What is expected: Pull every "give" line out of the data below.

Collected data
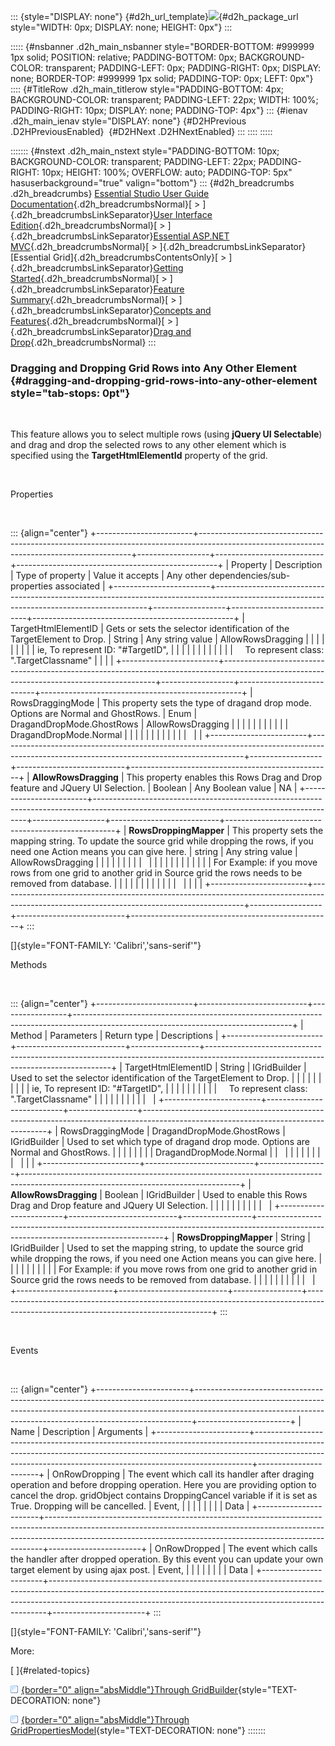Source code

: ::: {style="DISPLAY: none"}
[](ms-xhelp:///?Id=d2h_url_template){#d2h_url_template}![](!package_url!){#d2h_package_url style="WIDTH: 0px; DISPLAY: none; HEIGHT: 0px"}
:::

::::: {#nsbanner .d2h_main_nsbanner style="BORDER-BOTTOM: #999999 1px solid; POSITION: relative; PADDING-BOTTOM: 0px; BACKGROUND-COLOR: transparent; PADDING-LEFT: 0px; PADDING-RIGHT: 0px; DISPLAY: none; BORDER-TOP: #999999 1px solid; PADDING-TOP: 0px; LEFT: 0px"}
:::: {#TitleRow .d2h_main_titlerow style="PADDING-BOTTOM: 4px; BACKGROUND-COLOR: transparent; PADDING-LEFT: 22px; WIDTH: 100%; PADDING-RIGHT: 10px; DISPLAY: none; PADDING-TOP: 4px"}
::: {#ienav .d2h_main_ienav style="DISPLAY: none"}
[](ms-xhelp:///?Id=59f5b717-d79c-4335-b170-b6cd49e9632a){#D2HPrevious .D2HPreviousEnabled}  [](ms-xhelp:///?Id=01252b51-e142-40c8-93cc-10c3522f111a){#D2HNext .D2HNextEnabled}
:::
::::
:::::

::::::: {#nstext .d2h_main_nstext style="PADDING-BOTTOM: 10px; BACKGROUND-COLOR: transparent; PADDING-LEFT: 22px; PADDING-RIGHT: 10px; HEIGHT: 100%; OVERFLOW: auto; PADDING-TOP: 5px" hasuserbackground="true" valign="bottom"}
::: {#d2h_breadcrumbs .d2h_breadcrumbs}
[Essential Studio User Guide Documentation](ms-xhelp:///?Id=12457748-09e3-4d74-a240-8e049cedf030){.d2h_breadcrumbsNormal}[ \> ]{.d2h_breadcrumbsLinkSeparator}[User Interface Edition](ms-xhelp:///?Id=c29296b7-531c-413b-a0ec-488ca1f7f669){.d2h_breadcrumbsNormal}[ \> ]{.d2h_breadcrumbsLinkSeparator}[Essential ASP.NET MVC](ms-xhelp:///?Id=4b14e7d1-65c4-4f67-b1aa-2c37709905a5){.d2h_breadcrumbsNormal}[ \> ]{.d2h_breadcrumbsLinkSeparator}[Essential Grid]{.d2h_breadcrumbsContentsOnly}[ \> ]{.d2h_breadcrumbsLinkSeparator}[Getting Started](ms-xhelp:///?Id=c7ed3902-b25b-4170-be58-1d3d0b57748a){.d2h_breadcrumbsNormal}[ \> ]{.d2h_breadcrumbsLinkSeparator}[Feature Summary](ms-xhelp:///?Id=1923e679-441a-44e0-9bca-e0e50988a857){.d2h_breadcrumbsNormal}[ \> ]{.d2h_breadcrumbsLinkSeparator}[Concepts and Features](ms-xhelp:///?Id=4a1657fa-4756-42b9-9153-aebf5dcfc503){.d2h_breadcrumbsNormal}[ \> ]{.d2h_breadcrumbsLinkSeparator}[Drag and Drop](ms-xhelp:///?Id=59f5b717-d79c-4335-b170-b6cd49e9632a){.d2h_breadcrumbsNormal}
:::

### Dragging and Dropping Grid Rows into Any Other Element {#dragging-and-dropping-grid-rows-into-any-other-element style="tab-stops: 0pt"}

 

This feature allows you to select multiple rows (using **jQuery UI Selectable**) and drag and drop the selected rows to any other element which is specified using the **TargetHtmlElementId** property of the grid.

 

Properties

 

::: {align="center"}
+------------------------+-------------------------------------------------------------------------------------------------------------------------------------------+------------------+---------------------------+--------------------------------------------------+
| Property               | Description                                                                                                                               | Type of property | Value it accepts          | Any other dependencies/sub-properties associated |
+------------------------+-------------------------------------------------------------------------------------------------------------------------------------------+------------------+---------------------------+--------------------------------------------------+
| TargetHtmlElementID    | Gets or sets the selector identification of the TargetElement to Drop.                                                                    | String           | Any string value          | AllowRowsDragging                                |
|                        |                                                                                                                                           |                  |                           |                                                  |
|                        | ie, To represent ID: "#TargetID",                                                                                                         |                  |                           |                                                  |
|                        |                                                                                                                                           |                  |                           |                                                  |
|                        |     To represent class: ".TargetClassname"                                                                                                |                  |                           |                                                  |
+------------------------+-------------------------------------------------------------------------------------------------------------------------------------------+------------------+---------------------------+--------------------------------------------------+
| RowsDraggingMode       | This property sets the type of dragand drop mode. Options are Normal and GhostRows.                                                       | Enum             | DragandDropMode.GhostRows | AllowRowsDragging                                |
|                        |                                                                                                                                           |                  |                           |                                                  |
|                        |                                                                                                                                           |                  | DragandDropMode.Normal    |                                                  |
|                        |                                                                                                                                           |                  |                           |                                                  |
|                        |                                                                                                                                           |                  |                           |                                                  |
+------------------------+-------------------------------------------------------------------------------------------------------------------------------------------+------------------+---------------------------+--------------------------------------------------+
| **AllowRowsDragging**  | This property enables this Rows Drag and Drop feature and JQuery UI Selection.                                                            | Boolean          | Any Boolean value         | NA                                               |
+------------------------+-------------------------------------------------------------------------------------------------------------------------------------------+------------------+---------------------------+--------------------------------------------------+
| **RowsDroppingMapper** | This property sets the mapping string. To update the source grid while dropping the rows, if you need one Action means you can give here. | string           | Any string value          | AllowRowsDragging                                |
|                        |                                                                                                                                           |                  |                           |                                                  |
|                        |                                                                                                                                           |                  |                           |                                                  |
|                        |                                                                                                                                           |                  |                           |                                                  |
|                        | For Example: if you move rows from one grid to another grid in Source grid the rows needs to be removed from database.                    |                  |                           |                                                  |
|                        |                                                                                                                                           |                  |                           |                                                  |
|                        |                                                                                                                                           |                  |                           |                                                  |
+------------------------+-------------------------------------------------------------------------------------------------------------------------------------------+------------------+---------------------------+--------------------------------------------------+
:::

[]{style="FONT-FAMILY: 'Calibri','sans-serif'"} 

Methods

 

::: {align="center"}
+------------------------+---------------------------+-----------------+------------------------------------------------------------------------------------------------------------------------------------+
| Method                 | Parameters                | Return type     | Descriptions                                                                                                                       |
+------------------------+---------------------------+-----------------+------------------------------------------------------------------------------------------------------------------------------------+
| TargetHtmlElementID    | String                    | IGridBuilder    | Used to set the selector identification of the TargetElement to Drop.                                                              |
|                        |                           |                 |                                                                                                                                    |
|                        |                           |                 | ie, To represent ID: "#TargetID",                                                                                                  |
|                        |                           |                 |                                                                                                                                    |
|                        |                           |                 |     To represent class: ".TargetClassname"                                                                                         |
|                        |                           |                 |                                                                                                                                    |
|                        |                           |                 |                                                                                                                                    |
+------------------------+---------------------------+-----------------+------------------------------------------------------------------------------------------------------------------------------------+
| RowsDraggingMode       | DragandDropMode.GhostRows | IGridBuilder    | Used to set which type of dragand drop mode. Options are Normal and GhostRows.                                                     |
|                        |                           |                 |                                                                                                                                    |
|                        | DragandDropMode.Normal    |                 |                                                                                                                                    |
|                        |                           |                 |                                                                                                                                    |
|                        |                           |                 |                                                                                                                                    |
+------------------------+---------------------------+-----------------+------------------------------------------------------------------------------------------------------------------------------------+
| **AllowRowsDragging**  | Boolean                   | IGridBuilder    | Used to enable this Rows Drag and Drop feature and JQuery UI Selection.                                                            |
|                        |                           |                 |                                                                                                                                    |
|                        |                           |                 |                                                                                                                                    |
+------------------------+---------------------------+-----------------+------------------------------------------------------------------------------------------------------------------------------------+
| **RowsDroppingMapper** | String                    | IGridBuilder    | Used to set the mapping string, to update the source grid while dropping the rows, if you need one Action means you can give here. |
|                        |                           |                 |                                                                                                                                    |
|                        |                           |                 | For Example: if you move rows from one grid to another grid in Source grid the rows needs to be removed from database.             |
|                        |                           |                 |                                                                                                                                    |
|                        |                           |                 |                                                                                                                                    |
+------------------------+---------------------------+-----------------+------------------------------------------------------------------------------------------------------------------------------------+
:::

 

Events

 

::: {align="center"}
+-----------------------+-----------------------------------------------------------------------------------------------------------------------------------------------------------------------------------------------------------------------------------------+-----------------------+
| Name                  | Description                                                                                                                                                                                                                             | Arguments             |
+-----------------------+-----------------------------------------------------------------------------------------------------------------------------------------------------------------------------------------------------------------------------------------+-----------------------+
| OnRowDropping         | The event which call its handler after draging operation and before dropping operation. Here you are providing option to cancel the drop. gridObject contains DroppingCancel variable if it is set as True. Dropping will be cancelled. | Event,                |
|                       |                                                                                                                                                                                                                                         |                       |
|                       |                                                                                                                                                                                                                                         | Data                  |
+-----------------------+-----------------------------------------------------------------------------------------------------------------------------------------------------------------------------------------------------------------------------------------+-----------------------+
| OnRowDropped          | The event which calls the handler after dropped operation. By this event you can update your own target element by using ajax post.                                                                                                     | Event,                |
|                       |                                                                                                                                                                                                                                         |                       |
|                       |                                                                                                                                                                                                                                         | Data                  |
+-----------------------+-----------------------------------------------------------------------------------------------------------------------------------------------------------------------------------------------------------------------------------------+-----------------------+
:::

[]{style="FONT-FAMILY: 'Calibri','sans-serif'"} 

More:

[ ]{#related-topics}

[![](button.gif){border="0" align="absMiddle"}Through GridBuilder](ms-xhelp:///?Id=f3ef0bc1-ba1c-4246-b61c-466ce28b2cd2){style="TEXT-DECORATION: none"}

[![](button.gif){border="0" align="absMiddle"}Through GridPropertiesModel](ms-xhelp:///?Id=85cdbf2a-56ff-444d-81d6-a5fe19d2764f){style="TEXT-DECORATION: none"}
:::::::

Solved exercise:
| **RowsDroppingMapper** | This property sets the mapping string. To update the source grid while dropping the rows, if you need one Action means you can give here. | string           | Any string value          | AllowRowsDragging                                |
| **RowsDroppingMapper** | String                    | IGridBuilder    | Used to set the mapping string, to update the source grid while dropping the rows, if you need one Action means you can give here. |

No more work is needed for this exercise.